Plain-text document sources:

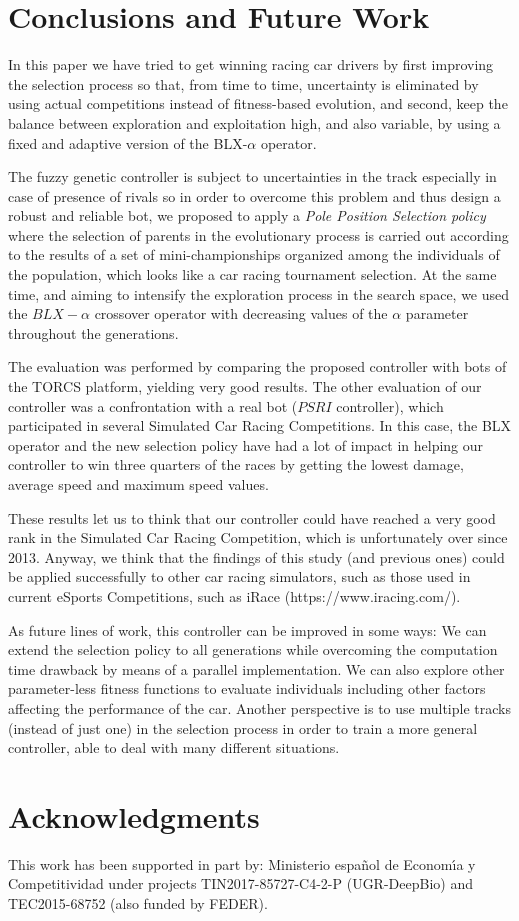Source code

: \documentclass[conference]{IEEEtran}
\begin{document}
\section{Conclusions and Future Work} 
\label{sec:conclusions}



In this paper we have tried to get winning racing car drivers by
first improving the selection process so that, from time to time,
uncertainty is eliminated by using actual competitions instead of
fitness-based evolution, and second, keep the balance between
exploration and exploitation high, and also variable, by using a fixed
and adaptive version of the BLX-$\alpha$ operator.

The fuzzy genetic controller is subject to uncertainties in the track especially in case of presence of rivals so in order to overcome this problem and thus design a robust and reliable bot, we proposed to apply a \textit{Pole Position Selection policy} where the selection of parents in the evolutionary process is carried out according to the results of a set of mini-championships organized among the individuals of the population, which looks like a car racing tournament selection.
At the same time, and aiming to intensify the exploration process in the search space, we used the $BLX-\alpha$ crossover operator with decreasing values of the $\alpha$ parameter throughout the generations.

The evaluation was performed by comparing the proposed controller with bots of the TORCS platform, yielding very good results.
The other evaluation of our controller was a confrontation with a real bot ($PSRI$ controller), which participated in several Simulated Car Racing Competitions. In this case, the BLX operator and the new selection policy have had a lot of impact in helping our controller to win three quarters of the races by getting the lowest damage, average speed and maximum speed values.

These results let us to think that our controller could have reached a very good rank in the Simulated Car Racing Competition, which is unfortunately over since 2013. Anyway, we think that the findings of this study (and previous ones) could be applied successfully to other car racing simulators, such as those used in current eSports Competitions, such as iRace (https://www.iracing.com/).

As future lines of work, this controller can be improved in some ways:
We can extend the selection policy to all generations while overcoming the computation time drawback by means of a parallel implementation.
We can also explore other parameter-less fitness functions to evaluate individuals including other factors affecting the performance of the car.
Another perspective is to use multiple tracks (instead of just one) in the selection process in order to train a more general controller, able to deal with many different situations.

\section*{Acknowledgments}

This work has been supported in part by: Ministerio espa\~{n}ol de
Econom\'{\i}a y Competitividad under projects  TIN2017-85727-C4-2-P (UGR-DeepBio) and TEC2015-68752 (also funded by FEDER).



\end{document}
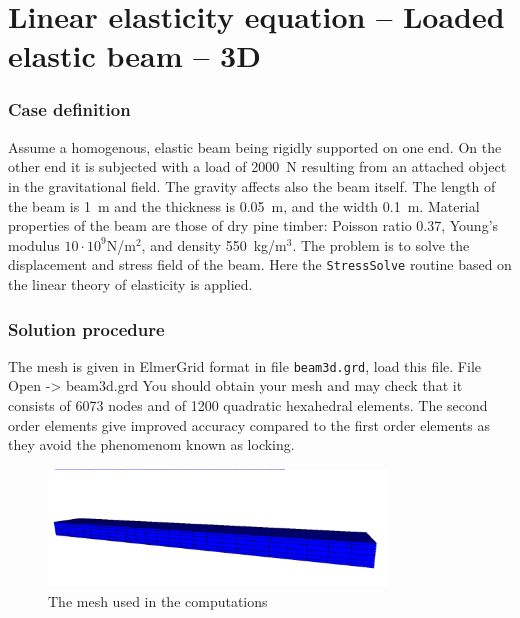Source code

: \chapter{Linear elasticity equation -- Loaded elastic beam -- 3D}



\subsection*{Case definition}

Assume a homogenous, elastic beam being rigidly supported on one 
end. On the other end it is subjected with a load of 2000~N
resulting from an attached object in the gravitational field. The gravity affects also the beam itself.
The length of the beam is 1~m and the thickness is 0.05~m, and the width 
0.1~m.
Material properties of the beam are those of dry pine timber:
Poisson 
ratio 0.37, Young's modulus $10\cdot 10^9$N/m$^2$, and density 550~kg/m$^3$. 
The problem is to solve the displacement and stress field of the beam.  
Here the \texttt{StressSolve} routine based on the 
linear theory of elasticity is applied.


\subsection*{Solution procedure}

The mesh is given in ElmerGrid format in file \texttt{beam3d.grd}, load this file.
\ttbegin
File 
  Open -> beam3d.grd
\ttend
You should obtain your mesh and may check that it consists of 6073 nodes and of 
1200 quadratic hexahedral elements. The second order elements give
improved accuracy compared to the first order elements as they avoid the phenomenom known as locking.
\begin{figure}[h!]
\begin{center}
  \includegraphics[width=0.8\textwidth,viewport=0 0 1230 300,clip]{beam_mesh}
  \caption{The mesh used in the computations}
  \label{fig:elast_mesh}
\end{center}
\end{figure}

▸ **YOUR TASK**
Please output all of the data exactly as given, omitting any images it holds.

▸ **ANSWER SECTION**
Source code

: \documentclass[conference]{IEEEtran}
\begin{document}
\section{Conclusions and Future Work} 
\label{sec:conclusions}



In this paper we have tried to get winning racing car drivers by
first improving the selection process so that, from time to time,
uncertainty is eliminated by using actual competitions instead of
fitness-based evolution, and second, keep the balance between
exploration and exploitation high, and also variable, by using a fixed
and adaptive version of the BLX-$\alpha$ operator.

The fuzzy genetic controller is subject to uncertainties in the track especially in case of presence of rivals so in order to overcome this problem and thus design a robust and reliable bot, we proposed to apply a \textit{Pole Position Selection policy} where the selection of parents in the evolutionary process is carried out according to the results of a set of mini-championships organized among the individuals of the population, which looks like a car racing tournament selection.
At the same time, and aiming to intensify the exploration process in the search space, we used the $BLX-\alpha$ crossover operator with decreasing values of the $\alpha$ parameter throughout the generations.

The evaluation was performed by comparing the proposed controller with bots of the TORCS platform, yielding very good results.
The other evaluation of our controller was a confrontation with a real bot ($PSRI$ controller), which participated in several Simulated Car Racing Competitions. In this case, the BLX operator and the new selection policy have had a lot of impact in helping our controller to win three quarters of the races by getting the lowest damage, average speed and maximum speed values.

These results let us to think that our controller could have reached a very good rank in the Simulated Car Racing Competition, which is unfortunately over since 2013. Anyway, we think that the findings of this study (and previous ones) could be applied successfully to other car racing simulators, such as those used in current eSports Competitions, such as iRace (https://www.iracing.com/).

As future lines of work, this controller can be improved in some ways:
We can extend the selection policy to all generations while overcoming the computation time drawback by means of a parallel implementation.
We can also explore other parameter-less fitness functions to evaluate individuals including other factors affecting the performance of the car.
Another perspective is to use multiple tracks (instead of just one) in the selection process in order to train a more general controller, able to deal with many different situations.

\section*{Acknowledgments}

This work has been supported in part by: Ministerio espa\~{n}ol de
Econom\'{\i}a y Competitividad under projects  TIN2017-85727-C4-2-P (UGR-DeepBio) and TEC2015-68752 (also funded by FEDER).



\end{document}
Source code

: \chapter{Linear elasticity equation -- Loaded elastic beam -- 3D}



\subsection*{Case definition}

Assume a homogenous, elastic beam being rigidly supported on one 
end. On the other end it is subjected with a load of 2000~N
resulting from an attached object in the gravitational field. The gravity affects also the beam itself.
The length of the beam is 1~m and the thickness is 0.05~m, and the width 
0.1~m.
Material properties of the beam are those of dry pine timber:
Poisson 
ratio 0.37, Young's modulus $10\cdot 10^9$N/m$^2$, and density 550~kg/m$^3$. 
The problem is to solve the displacement and stress field of the beam.  
Here the \texttt{StressSolve} routine based on the 
linear theory of elasticity is applied.


\subsection*{Solution procedure}

The mesh is given in ElmerGrid format in file \texttt{beam3d.grd}, load this file.
\ttbegin
File 
  Open -> beam3d.grd
\ttend
You should obtain your mesh and may check that it consists of 6073 nodes and of 
1200 quadratic hexahedral elements. The second order elements give
improved accuracy compared to the first order elements as they avoid the phenomenom known as locking.
\begin{figure}[h!]
\begin{center}
  \includegraphics[width=0.8\textwidth,viewport=0 0 1230 300,clip]{beam_mesh}
  \caption{The mesh used in the computations}
  \label{fig:elast_mesh}
\end{center}
\end{figure}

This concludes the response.